Todd Ruppert, president and chief executive of T. Rowe Price Global Investment Services Limited, says T. Rowe Price has been diligent and judicious in its expansion into Asian markets and is increasingly better positioned for the developments expected within this part of the world.
The firm’s Asian distribution footprint has been growing since the firm’s joint venture with Sumitomo Mitsui Banking Corporation and Daiwa Securities in 1999. That successful joint venture, Daiwa SB Investments, is the most longstanding asset management joint venture in Japan. T. Rowe Price serves as the non-Japanese sub-adviser for products distributed through SMBC, Daiwa Securities and others. In 2004, T. Rowe Price commenced its activities in Australia and New Zealand where it works with both institutional investors and intermediaries. In 2006, T. Rowe Price was among the first managers hired by China’s National Social Security Fund, and in 2007 was appointed global investment advisor for China’s largest asset manager, China Asset Management. This year, T. Rowe Price completed its US$142.4m (€116.2m) acquisition of a 26% stake in India’s oldest and fourth largest asset manager, UTI Asset Management. It also partnered with Marbo Asset Management Group in Taiwan for its initial launch in the Taiwanese market. Marbo serves as T. Rowe Price’s master agent.

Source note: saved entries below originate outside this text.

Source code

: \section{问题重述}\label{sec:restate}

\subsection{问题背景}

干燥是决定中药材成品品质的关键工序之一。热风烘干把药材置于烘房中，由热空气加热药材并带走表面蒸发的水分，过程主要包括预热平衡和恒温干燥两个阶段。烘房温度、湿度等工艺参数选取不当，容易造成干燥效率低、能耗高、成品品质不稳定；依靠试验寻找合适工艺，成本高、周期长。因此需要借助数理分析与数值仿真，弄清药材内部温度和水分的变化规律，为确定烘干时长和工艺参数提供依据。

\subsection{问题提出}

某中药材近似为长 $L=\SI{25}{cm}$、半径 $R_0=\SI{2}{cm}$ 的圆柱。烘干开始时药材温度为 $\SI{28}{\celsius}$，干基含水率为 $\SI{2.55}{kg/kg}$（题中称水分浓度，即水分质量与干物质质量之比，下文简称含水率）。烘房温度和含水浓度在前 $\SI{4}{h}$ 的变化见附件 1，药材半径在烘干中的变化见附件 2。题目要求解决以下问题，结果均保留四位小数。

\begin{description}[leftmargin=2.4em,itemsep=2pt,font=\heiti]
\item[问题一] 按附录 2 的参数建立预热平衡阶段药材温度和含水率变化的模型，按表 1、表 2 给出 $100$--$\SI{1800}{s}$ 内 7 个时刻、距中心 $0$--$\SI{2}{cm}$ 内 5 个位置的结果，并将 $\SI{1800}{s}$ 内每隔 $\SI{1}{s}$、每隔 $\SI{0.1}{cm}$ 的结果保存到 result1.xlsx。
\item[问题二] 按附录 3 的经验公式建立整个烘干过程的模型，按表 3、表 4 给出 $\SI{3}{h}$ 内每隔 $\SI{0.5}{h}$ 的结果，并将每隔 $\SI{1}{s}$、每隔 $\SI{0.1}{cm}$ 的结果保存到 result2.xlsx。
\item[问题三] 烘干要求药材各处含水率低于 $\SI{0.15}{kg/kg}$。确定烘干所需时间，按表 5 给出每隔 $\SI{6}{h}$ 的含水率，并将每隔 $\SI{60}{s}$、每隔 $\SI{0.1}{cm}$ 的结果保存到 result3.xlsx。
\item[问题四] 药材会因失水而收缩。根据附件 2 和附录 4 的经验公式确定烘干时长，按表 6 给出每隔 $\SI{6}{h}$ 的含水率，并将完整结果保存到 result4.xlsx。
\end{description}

This push into Asia demonstrates the firm’s disciplined approach to growth and that it has done its homework: “We’ve always been very thoughtful and disciplined in our expansion strategy. There is a high level of conviction behind every move we make. To date, I’d say our decisions have proven to be rather sagacious.”
There are certain Asian countries and/or distribution channels that T. Rowe Price has specifically decided not to enter. Ruppert gives the Singapore and Hong Kong retail markets as examples: “In a relative sense, they are both small and most certainly are very crowded with entrenched competitors. We don’t see justifiable rationale for entering them – at least in the current context. We do, however, work with institutional investors.” He doesn’t rule out the possibility that this situation may change going forward. “It’s extremely important to continually evaluate. There may be developments that necessitate further due diligence and a possible resulting change of focus.”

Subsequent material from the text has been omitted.